Statin Helps Reduce Stroke, Heart Attack, Revascularization

 

February 9, 2010

CRESTOR (rosuvastatin calcium) is now cleared by the FDA to reduce the risk of stroke, myocardial infarction and arterial revascularization procedures in individuals without clinically evident coronary heart disease. The new indication is for patients with an increased risk of cardiovascular disease (CVD) based on age, high-sensitivity C-reactive, and the presence of at least one additional CVD risk factor, such as hypertension, low HDL-C, smoking, or a family history of premature coronary heart disease.

The FDA approval was based on data from the landmark JUPITER (Justification for the Use of statins in Primary prevention: an Intervention Trial Evaluating Rosuvastatin) study, which evaluated the impact of CRESTOR 20 mg on reducing major cardiovascular (CV) events in a previously unstudied population. In JUPITER, CRESTOR significantly reduced the relative risk of heart attack by 54 percent, stroke by 48 percent and arterial revascularization by 46 percent vs. placebo.

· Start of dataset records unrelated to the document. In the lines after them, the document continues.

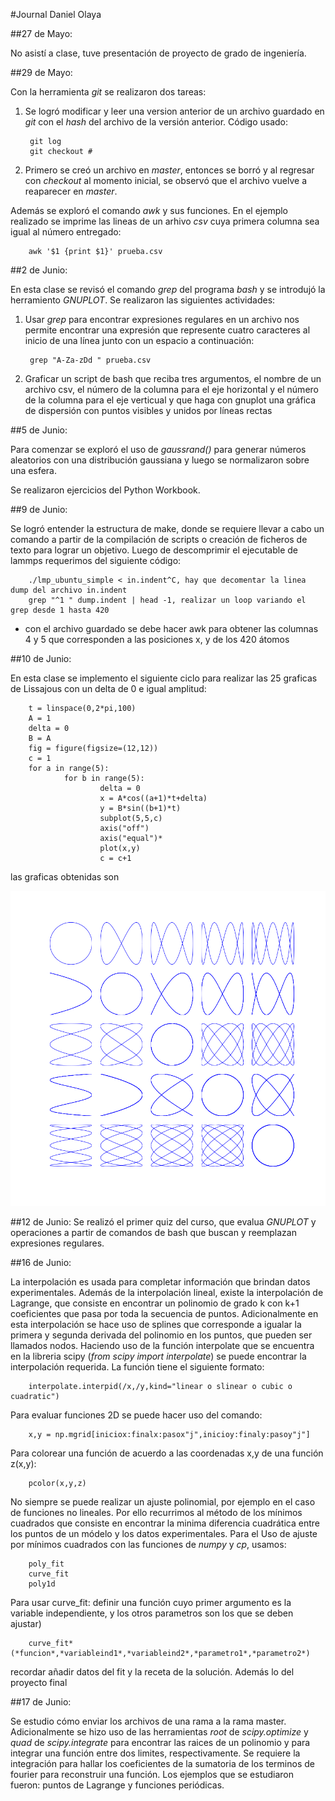 #Journal Daniel Olaya

##27 de Mayo: 

No asistí a clase, tuve presentación de proyecto de grado de ingeniería.

##29 de Mayo:

Con la herramienta *git* se realizaron dos tareas:

1. Se logró modificar y leer una version anterior de un archivo guardado en *git* con el *hash* del archivo de la versión anterior. Código usado:

        git log
        git checkout #

2. Primero se creó un archivo en *master*, entonces se borró y al regresar con *checkout* al momento inicial, se observó que el archivo vuelve a reaparecer en *master*.

Además se exploró el comando *awk* y sus funciones. En el ejemplo realizado se imprime las lineas de un arhivo *csv* cuya primera columna sea igual al número entregado:

        awk '$1 {print $1}' prueba.csv 

##2 de Junio:

En esta clase se revisó el comando *grep* del programa *bash* y se introdujó la herramiento *GNUPLOT*. Se realizaron las siguientes actividades:

1. Usar *grep* para encontrar expresiones regulares en un archivo nos permite encontrar una expresión que represente cuatro caracteres al inicio de una línea junto con un espacio a continuación:

        grep "A-Za-zDd " prueba.csv

2. Graficar un script de bash que reciba tres argumentos, el nombre de un archivo csv, el número de la columna para el eje horizontal y el número de la columna para el eje verticual y que haga con gnuplot una gráfica de dispersión con puntos visibles y unidos por líneas rectas

##5 de Junio:

Para comenzar se exploró el uso de *gaussrand()* para generar números aleatorios con una distribución gaussiana y luego se normalizaron sobre una esfera.

Se realizaron ejercicios del Python Workbook.

##9 de Junio:

Se logró entender la estructura de make, donde se requiere llevar a cabo un comando a partir de la compilación de scripts o creación de ficheros de texto para lograr un objetivo. 
Luego de descomprimir el ejecutable de lammps requerimos del siguiente código:

        ./lmp_ubuntu_simple < in.indent^C, hay que decomentar la linea dump del archivo in.indent
        grep "^1 " dump.indent | head -1, realizar un loop variando el grep desde 1 hasta 420

- con el archivo guardado se debe hacer awk para obtener las columnas 4 y 5 que corresponden a las posiciones x, y de los 420 átomos

##10 de Junio:

En esta clase se implemento el siguiente ciclo para realizar las 25 graficas de Lissajous con un delta de 0 e igual amplitud:

        t = linspace(0,2*pi,100)
        A = 1
        delta = 0
        B = A
        fig = figure(figsize=(12,12))
        c = 1
        for a in range(5):
                for b in range(5):
                        delta = 0
                        x = A*cos((a+1)*t+delta)
                        y = B*sin((b+1)*t)
                        subplot(5,5,c)
                        axis("off")
                        axis("equal")*
                        plot(x,y)
                        c = c+1
        
las graficas obtenidas son

![](https://raw.githubusercontent.com/deolaya1318/MC/master/python/exercises/lissajous.png)

##12 de Junio:
Se realizó el primer quiz del curso, que evalua *GNUPLOT* y operaciones a partir de comandos de bash que buscan y reemplazan expresiones regulares.


##16 de Junio:

La interpolación es usada para completar información que brindan datos experimentales. Además de la interpolación lineal, existe la interpolación de Lagrange, que consiste en encontrar un polinomio de grado k con k+1 coeficientes que pasa por toda la secuencia de puntos. Adicionalmente en esta interpolación se hace uso de splines que corresponde a igualar la primera y segunda derivada del polinomio en los puntos, que pueden ser llamados nodos.
Haciendo uso de la función interpolate que se encuentra en la libreria scipy (*from scipy import interpolate*) se puede encontrar la interpolación requerida. La función tiene el siguiente formato:

        interpolate.interpid(/x,/y,kind="linear o slinear o cubic o cuadratic")

Para evaluar funciones 2D se puede hacer uso del comando:

        x,y = np.mgrid[iniciox:finalx:pasox"j",inicioy:finaly:pasoy"j"]

Para colorear una función de acuerdo a las coordenadas x,y de una función z(x,y):

        pcolor(x,y,z)

No siempre se puede realizar un ajuste polinomial, por ejemplo en el caso de funciones no lineales. Por ello recurrimos al método de los mínimos cuadrados que consiste en encontrar la minima diferencia cuadrática entre los puntos de un módelo y los datos experimentales. Para el Uso de ajuste por mínimos cuadrados con las funciones de *numpy* y *cp*, usamos:

        poly_fit
        curve_fit
        poly1d

Para usar curve_fit: definir una función cuyo primer argumento es la variable independiente, y los otros parametros son los que se deben ajustar)

        curve_fit*(*funcion*,*variableind1*,*variableind2*,*parametro1*,*parametro2*)

recordar añadir datos del fit y la receta de la solución. Además lo del proyecto final

##17 de Junio:

Se estudio cómo enviar los archivos de una rama a la rama master. Adicionalmente se hizo uso de las herramientas *root* de *scipy.optimize* y *quad* de *scipy.integrate* para encontrar las raices de un polinomio y para integrar una función entre dos limites, respectivamente. Se requiere la integración para hallar los coeficientes de la sumatoria de los terminos de fourier para reconstruir una función. Los ejemplos que se estudiaron fueron: puntos de Lagrange y funciones periódicas.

CRESTOR is already indicated in the United States as an adjunct to diet to reduce elevated total-C, LDL-C, ApoB, non-HDL-C, and TG levels and to increase HDL-C in patients with primary hyperlipidemia and mixed dyslipidemia. CRESTOR is also indicated as an adjunct to diet to slow the progression of atherosclerosis in adult patients as part of a treatment strategy to lower total-C and LDL-C to target levels.